__Task directions__:
How many of the lines below contain the word "that"? Only the number is wanted.

========================

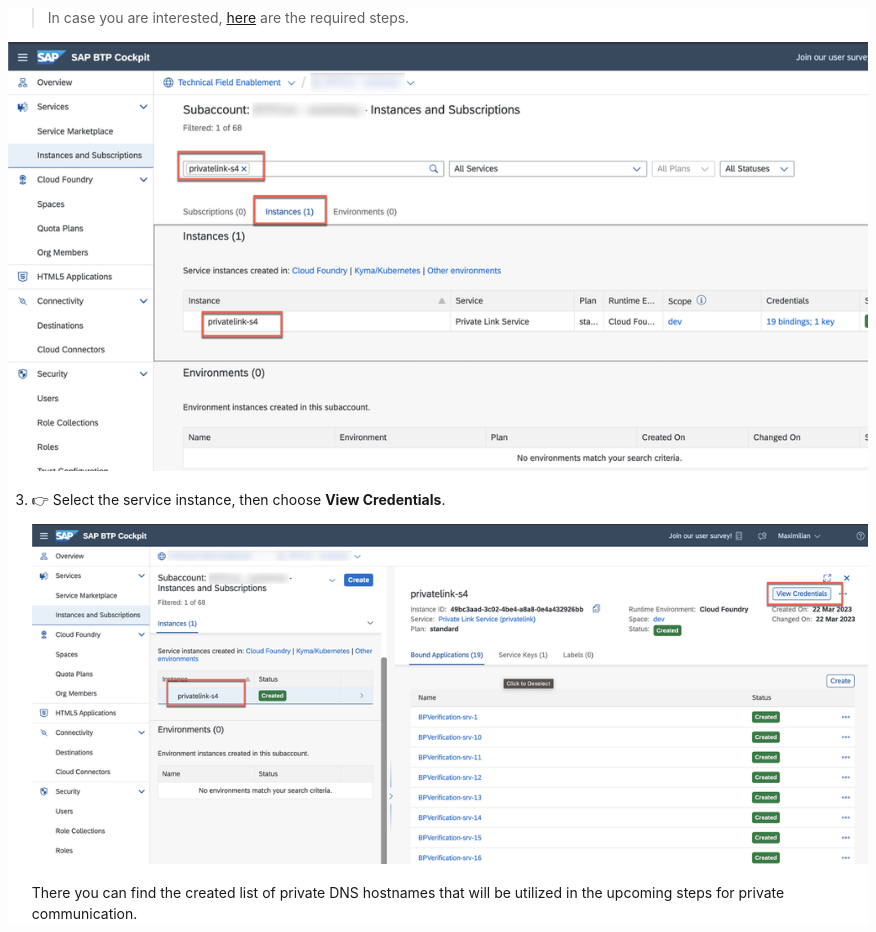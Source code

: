    > In case you are interested, [here](https://github.com/SAP-samples/btp-build-resilient-apps/blob/main/tutorials/05_setupconnectivity/privatelink.md) are the required steps.

   ![SAP Private Link service instance](./images/plink-2.png)

3. 👉 Select the service instance, then choose **View Credentials**.

   ![SAP Private Link service instance](./images/plink-3.png)

   There you can find the created list of private DNS hostnames that will be utilized in the upcoming steps for private communication.
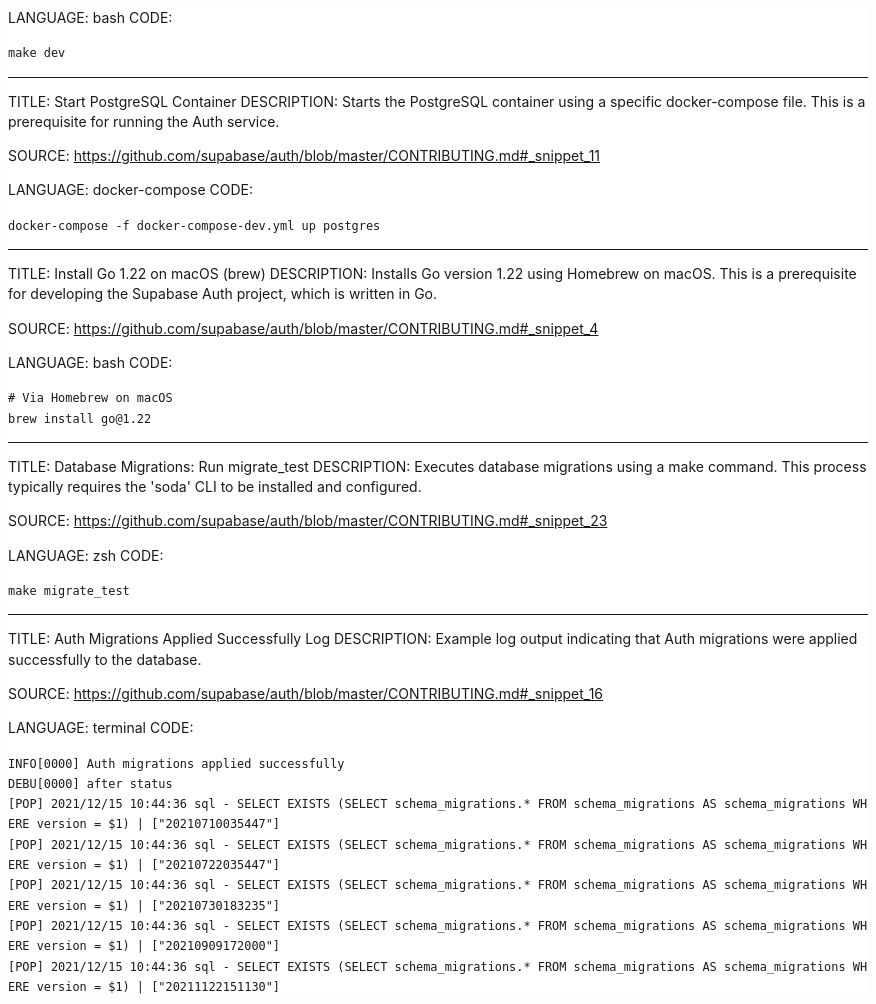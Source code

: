 LANGUAGE: bash
CODE:
```
make dev
```

----------------------------------------

TITLE: Start PostgreSQL Container
DESCRIPTION: Starts the PostgreSQL container using a specific docker-compose file. This is a prerequisite for running the Auth service.

SOURCE: https://github.com/supabase/auth/blob/master/CONTRIBUTING.md#_snippet_11

LANGUAGE: docker-compose
CODE:
```
docker-compose -f docker-compose-dev.yml up postgres
```

----------------------------------------

TITLE: Install Go 1.22 on macOS (brew)
DESCRIPTION: Installs Go version 1.22 using Homebrew on macOS. This is a prerequisite for developing the Supabase Auth project, which is written in Go.

SOURCE: https://github.com/supabase/auth/blob/master/CONTRIBUTING.md#_snippet_4

LANGUAGE: bash
CODE:
```
# Via Homebrew on macOS
brew install go@1.22
```

----------------------------------------

TITLE: Database Migrations: Run migrate_test
DESCRIPTION: Executes database migrations using a make command. This process typically requires the 'soda' CLI to be installed and configured.

SOURCE: https://github.com/supabase/auth/blob/master/CONTRIBUTING.md#_snippet_23

LANGUAGE: zsh
CODE:
```
make migrate_test
```

----------------------------------------

TITLE: Auth Migrations Applied Successfully Log
DESCRIPTION: Example log output indicating that Auth migrations were applied successfully to the database.

SOURCE: https://github.com/supabase/auth/blob/master/CONTRIBUTING.md#_snippet_16

LANGUAGE: terminal
CODE:
```
INFO[0000] Auth migrations applied successfully
DEBU[0000] after status
[POP] 2021/12/15 10:44:36 sql - SELECT EXISTS (SELECT schema_migrations.* FROM schema_migrations AS schema_migrations WHERE version = $1) | ["20210710035447"]
[POP] 2021/12/15 10:44:36 sql - SELECT EXISTS (SELECT schema_migrations.* FROM schema_migrations AS schema_migrations WHERE version = $1) | ["20210722035447"]
[POP] 2021/12/15 10:44:36 sql - SELECT EXISTS (SELECT schema_migrations.* FROM schema_migrations AS schema_migrations WHERE version = $1) | ["20210730183235"]
[POP] 2021/12/15 10:44:36 sql - SELECT EXISTS (SELECT schema_migrations.* FROM schema_migrations AS schema_migrations WHERE version = $1) | ["20210909172000"]
[POP] 2021/12/15 10:44:36 sql - SELECT EXISTS (SELECT schema_migrations.* FROM schema_migrations AS schema_migrations WHERE version = $1) | ["20211122151130"]
```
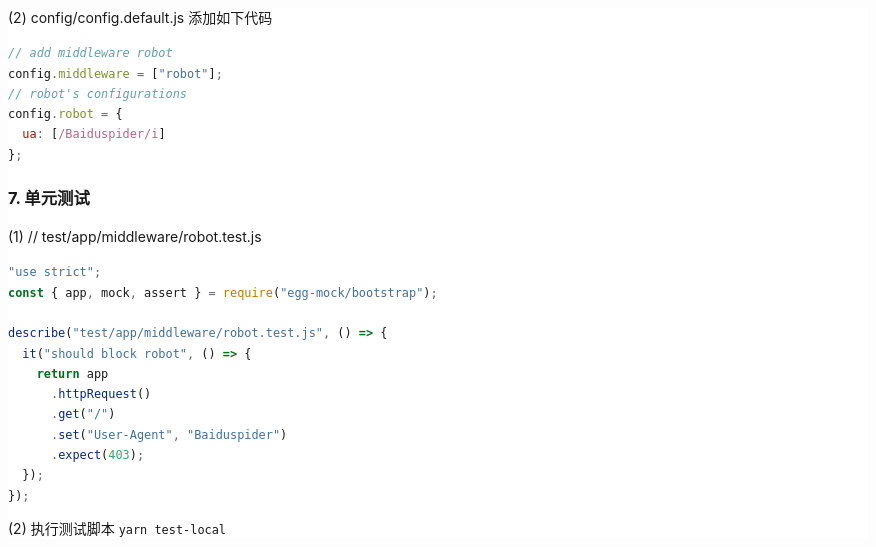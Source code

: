 (2) config/config.default.js 添加如下代码

```js
// add middleware robot
config.middleware = ["robot"];
// robot's configurations
config.robot = {
  ua: [/Baiduspider/i]
};
```

### 7. 单元测试

(1) // test/app/middleware/robot.test.js

```js
"use strict";
const { app, mock, assert } = require("egg-mock/bootstrap");

describe("test/app/middleware/robot.test.js", () => {
  it("should block robot", () => {
    return app
      .httpRequest()
      .get("/")
      .set("User-Agent", "Baiduspider")
      .expect(403);
  });
});
```

(2) 执行测试脚本 `yarn test-local`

========================

__Answer for this exercise__:
2